__Assigned task__
Leave out the pictures and retype everything else in the records below exactly.

__Stored data__
++++++++

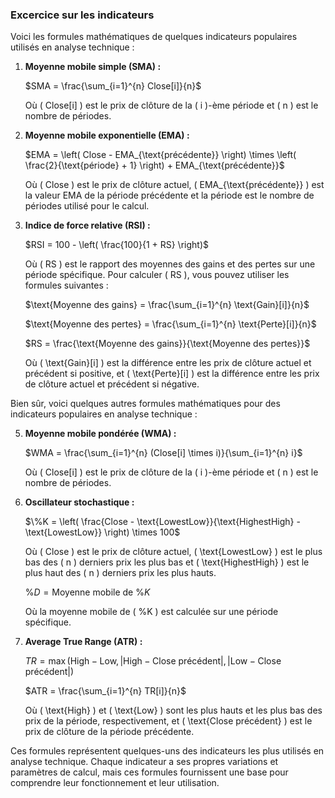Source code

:### Excercice sur les indicateurs

Voici les formules mathématiques de quelques indicateurs populaires utilisés en analyse technique :

1. **Moyenne mobile simple (SMA) :**
   
   
   $SMA = \frac{\sum_{i=1}^{n} Close[i]}{n}$

   Où \( Close[i] \) est le prix de clôture de la \( i \)-ème période et \( n \) est le nombre de périodes.

2. **Moyenne mobile exponentielle (EMA) :**
   

   $EMA = \left( Close - EMA_{\text{précédente}} \right) \times \left( \frac{2}{\text{période} + 1} \right) + EMA_{\text{précédente}}$

   
   Où \( Close \) est le prix de clôture actuel, \( EMA_{\text{précédente}} \) est la valeur EMA de la période précédente et la période est le nombre de périodes utilisé pour le calcul.

3. **Indice de force relative (RSI) :**
   
  
   $RSI = 100 - \left( \frac{100}{1 + RS} \right)$

   
   Où \( RS \) est le rapport des moyennes des gains et des pertes sur une période spécifique. Pour calculer \( RS \), vous pouvez utiliser les formules suivantes :
   
 
   $\text{Moyenne des gains} = \frac{\sum_{i=1}^{n} \text{Gain}[i]}{n}$

   

   $\text{Moyenne des pertes} = \frac{\sum_{i=1}^{n} \text{Perte}[i]}{n}$
 
   

   $RS = \frac{\text{Moyenne des gains}}{\text{Moyenne des pertes}}$


   Où \( \text{Gain}[i] \) est la différence entre les prix de clôture actuel et précédent si positive, et \( \text{Perte}[i] \) est la différence entre les prix de clôture actuel et précédent si négative.

Bien sûr, voici quelques autres formules mathématiques pour des indicateurs populaires en analyse technique :

5. **Moyenne mobile pondérée (WMA) :**


   $WMA = \frac{\sum_{i=1}^{n} (Close[i] \times i)}{\sum_{i=1}^{n} i}$


   Où \( Close[i] \) est le prix de clôture de la \( i \)-ème période et \( n \) est le nombre de périodes.

6. **Oscillateur stochastique :**


   $\%K = \left( \frac{Close - \text{LowestLow}}{\text{HighestHigh} - \text{LowestLow}} \right) \times 100$
   
   Où \( Close \) est le prix de clôture actuel, \( \text{LowestLow} \) est le plus bas des \( n \) derniers prix les plus bas et \( \text{HighestHigh} \) est le plus haut des \( n \) derniers prix les plus hauts.

 
   $\%D = \text{Moyenne mobile de } \%K$

   Où la moyenne mobile de \( \%K \) est calculée sur une période spécifique.

7. **Average True Range (ATR) :**


   $TR = \max(\text{High} - \text{Low}, |\text{High} - \text{Close précédent}|, |\text{Low} - \text{Close précédent}|)$
   

   $ATR = \frac{\sum_{i=1}^{n} TR[i]}{n}$


   Où \( \text{High} \) et \( \text{Low} \) sont les plus hauts et les plus bas des prix de la période, respectivement, et \( \text{Close précédent} \) est le prix de clôture de la période précédente.

Ces formules représentent quelques-uns des indicateurs les plus utilisés en analyse technique. Chaque indicateur a ses propres variations et paramètres de calcul, mais ces formules fournissent une base pour comprendre leur fonctionnement et leur utilisation.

++++++++

__Result below__
Source code

:### Excercice sur les indicateurs

Voici les formules mathématiques de quelques indicateurs populaires utilisés en analyse technique :

1. **Moyenne mobile simple (SMA) :**
   
   
   $SMA = \frac{\sum_{i=1}^{n} Close[i]}{n}$

   Où \( Close[i] \) est le prix de clôture de la \( i \)-ème période et \( n \) est le nombre de périodes.

2. **Moyenne mobile exponentielle (EMA) :**
   

   $EMA = \left( Close - EMA_{\text{précédente}} \right) \times \left( \frac{2}{\text{période} + 1} \right) + EMA_{\text{précédente}}$

   
   Où \( Close \) est le prix de clôture actuel, \( EMA_{\text{précédente}} \) est la valeur EMA de la période précédente et la période est le nombre de périodes utilisé pour le calcul.

3. **Indice de force relative (RSI) :**
   
  
   $RSI = 100 - \left( \frac{100}{1 + RS} \right)$

   
   Où \( RS \) est le rapport des moyennes des gains et des pertes sur une période spécifique. Pour calculer \( RS \), vous pouvez utiliser les formules suivantes :
   
 
   $\text{Moyenne des gains} = \frac{\sum_{i=1}^{n} \text{Gain}[i]}{n}$

   

   $\text{Moyenne des pertes} = \frac{\sum_{i=1}^{n} \text{Perte}[i]}{n}$
 
   

   $RS = \frac{\text{Moyenne des gains}}{\text{Moyenne des pertes}}$


   Où \( \text{Gain}[i] \) est la différence entre les prix de clôture actuel et précédent si positive, et \( \text{Perte}[i] \) est la différence entre les prix de clôture actuel et précédent si négative.

Bien sûr, voici quelques autres formules mathématiques pour des indicateurs populaires en analyse technique :

5. **Moyenne mobile pondérée (WMA) :**


   $WMA = \frac{\sum_{i=1}^{n} (Close[i] \times i)}{\sum_{i=1}^{n} i}$


   Où \( Close[i] \) est le prix de clôture de la \( i \)-ème période et \( n \) est le nombre de périodes.

6. **Oscillateur stochastique :**


   $\%K = \left( \frac{Close - \text{LowestLow}}{\text{HighestHigh} - \text{LowestLow}} \right) \times 100$
   
   Où \( Close \) est le prix de clôture actuel, \( \text{LowestLow} \) est le plus bas des \( n \) derniers prix les plus bas et \( \text{HighestHigh} \) est le plus haut des \( n \) derniers prix les plus hauts.

 
   $\%D = \text{Moyenne mobile de } \%K$

   Où la moyenne mobile de \( \%K \) est calculée sur une période spécifique.

7. **Average True Range (ATR) :**


   $TR = \max(\text{High} - \text{Low}, |\text{High} - \text{Close précédent}|, |\text{Low} - \text{Close précédent}|)$
   

   $ATR = \frac{\sum_{i=1}^{n} TR[i]}{n}$


   Où \( \text{High} \) et \( \text{Low} \) sont les plus hauts et les plus bas des prix de la période, respectivement, et \( \text{Close précédent} \) est le prix de clôture de la période précédente.

Ces formules représentent quelques-uns des indicateurs les plus utilisés en analyse technique. Chaque indicateur a ses propres variations et paramètres de calcul, mais ces formules fournissent une base pour comprendre leur fonctionnement et leur utilisation.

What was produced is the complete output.